For many veterans, education offers a veritable bridge to continued success, tying the unique skills gained during their service to degree and career paths once they are home. Unfortunately, many universities don’t recognize the unique challenges faced by military veterans as they embark on a college degree – an often-overwhelming prerequisite for jobs they will look to pursue. Few schools are making investments in veteran success and integration, and many don’t meet the criteria to be considered “military friendly.”
Many veterans tend to be non-traditional students - they are more likely to be married, have children, and to hold down a job while going to school. Veteran students tend to be older and carrying far greater financial responsibilities. For some, entering a school environment can be a difficult transition that can feel utterly alien at times. As a result, the degree completion rate for veterans has shown to be lower than the four-year graduation rate for younger, non-veteran peers, according to the National Center for Education Statistics. For these reasons, the flexibility of online programs is well-suited to veteran students.
To effectively meet the unique needs of this growing demographic, institutions of higher education must adapt, to not only accommodate veterans’ academic pursuits, but to equip and set them up for continued success.
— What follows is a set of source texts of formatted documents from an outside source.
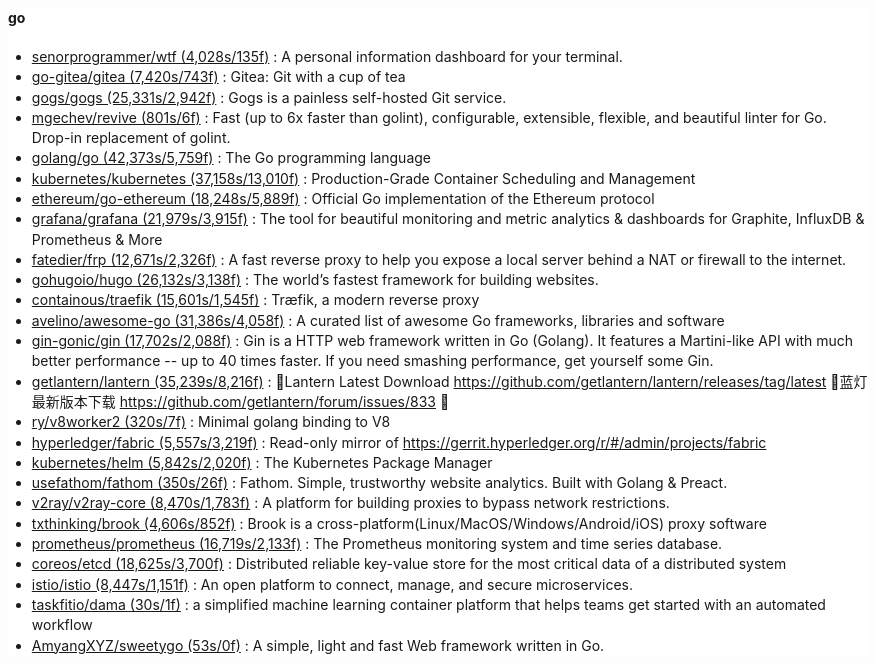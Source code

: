 #### go
* [senorprogrammer/wtf (4,028s/135f)](https://github.com/senorprogrammer/wtf) : A personal information dashboard for your terminal.
* [go-gitea/gitea (7,420s/743f)](https://github.com/go-gitea/gitea) : Gitea: Git with a cup of tea
* [gogs/gogs (25,331s/2,942f)](https://github.com/gogs/gogs) : Gogs is a painless self-hosted Git service.
* [mgechev/revive (801s/6f)](https://github.com/mgechev/revive) : Fast (up to 6x faster than golint), configurable, extensible, flexible, and beautiful linter for Go. Drop-in replacement of golint.
* [golang/go (42,373s/5,759f)](https://github.com/golang/go) : The Go programming language
* [kubernetes/kubernetes (37,158s/13,010f)](https://github.com/kubernetes/kubernetes) : Production-Grade Container Scheduling and Management
* [ethereum/go-ethereum (18,248s/5,889f)](https://github.com/ethereum/go-ethereum) : Official Go implementation of the Ethereum protocol
* [grafana/grafana (21,979s/3,915f)](https://github.com/grafana/grafana) : The tool for beautiful monitoring and metric analytics & dashboards for Graphite, InfluxDB & Prometheus & More
* [fatedier/frp (12,671s/2,326f)](https://github.com/fatedier/frp) : A fast reverse proxy to help you expose a local server behind a NAT or firewall to the internet.
* [gohugoio/hugo (26,132s/3,138f)](https://github.com/gohugoio/hugo) : The world’s fastest framework for building websites.
* [containous/traefik (15,601s/1,545f)](https://github.com/containous/traefik) : Træfik, a modern reverse proxy
* [avelino/awesome-go (31,386s/4,058f)](https://github.com/avelino/awesome-go) : A curated list of awesome Go frameworks, libraries and software
* [gin-gonic/gin (17,702s/2,088f)](https://github.com/gin-gonic/gin) : Gin is a HTTP web framework written in Go (Golang). It features a Martini-like API with much better performance -- up to 40 times faster. If you need smashing performance, get yourself some Gin.
* [getlantern/lantern (35,239s/8,216f)](https://github.com/getlantern/lantern) : 🔴Lantern Latest Download https://github.com/getlantern/lantern/releases/tag/latest 🔴蓝灯最新版本下载 https://github.com/getlantern/forum/issues/833 🔴
* [ry/v8worker2 (320s/7f)](https://github.com/ry/v8worker2) : Minimal golang binding to V8
* [hyperledger/fabric (5,557s/3,219f)](https://github.com/hyperledger/fabric) : Read-only mirror of https://gerrit.hyperledger.org/r/#/admin/projects/fabric
* [kubernetes/helm (5,842s/2,020f)](https://github.com/kubernetes/helm) : The Kubernetes Package Manager
* [usefathom/fathom (350s/26f)](https://github.com/usefathom/fathom) : Fathom. Simple, trustworthy website analytics. Built with Golang & Preact.
* [v2ray/v2ray-core (8,470s/1,783f)](https://github.com/v2ray/v2ray-core) : A platform for building proxies to bypass network restrictions.
* [txthinking/brook (4,606s/852f)](https://github.com/txthinking/brook) : Brook is a cross-platform(Linux/MacOS/Windows/Android/iOS) proxy software
* [prometheus/prometheus (16,719s/2,133f)](https://github.com/prometheus/prometheus) : The Prometheus monitoring system and time series database.
* [coreos/etcd (18,625s/3,700f)](https://github.com/coreos/etcd) : Distributed reliable key-value store for the most critical data of a distributed system
* [istio/istio (8,447s/1,151f)](https://github.com/istio/istio) : An open platform to connect, manage, and secure microservices.
* [taskfitio/dama (30s/1f)](https://github.com/taskfitio/dama) : a simplified machine learning container platform that helps teams get started with an automated workflow
* [AmyangXYZ/sweetygo (53s/0f)](https://github.com/AmyangXYZ/sweetygo) : A simple, light and fast Web framework written in Go.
The online environment tends to be a natural fit, given that military culture instills attributes like discipline and commitment, which are essential to successful online learning.
ASU Online Helping Veterans
ASU Online brings a deep understanding of the unique nature of military lifestyle and is committed to offering personalized support for students along their degree journey. This includes helping students and, when applicable, ensuring that valuable training and field work completed during military service translates to relevant course credits.
Community support can make an enormous difference during such a transitional time. To leverage the powerful nature of the military community, colleges should connect veterans with peers who can lend guidance on how to navigate the enrollment process efficiently and effectively. For example, the resources available at Arizona State University’s Pat Tillman Veterans Center provide resources specifically designed to support veteran both online and offline where they can seek assistance and support to ensure their success.
In addition, providing dedicated resources that ease the transition is tremendously beneficial. Many military-friendly colleges are employing military enrollment counselors who equip students with information about degree programs, admission requirements and the application process. ASU Online, who was recognized by the Military Times as a 2017 Best for Vets College, offers a dedicated military advocate to help students understand their rights and offers a military perspective on issues such as transfer credits, online education best practices and professor concerns.
This Veterans Day in particular, we celebrate the successes of our Sun Devil military and veteran student family – and we extend our deepest gratitude to all who have served our country.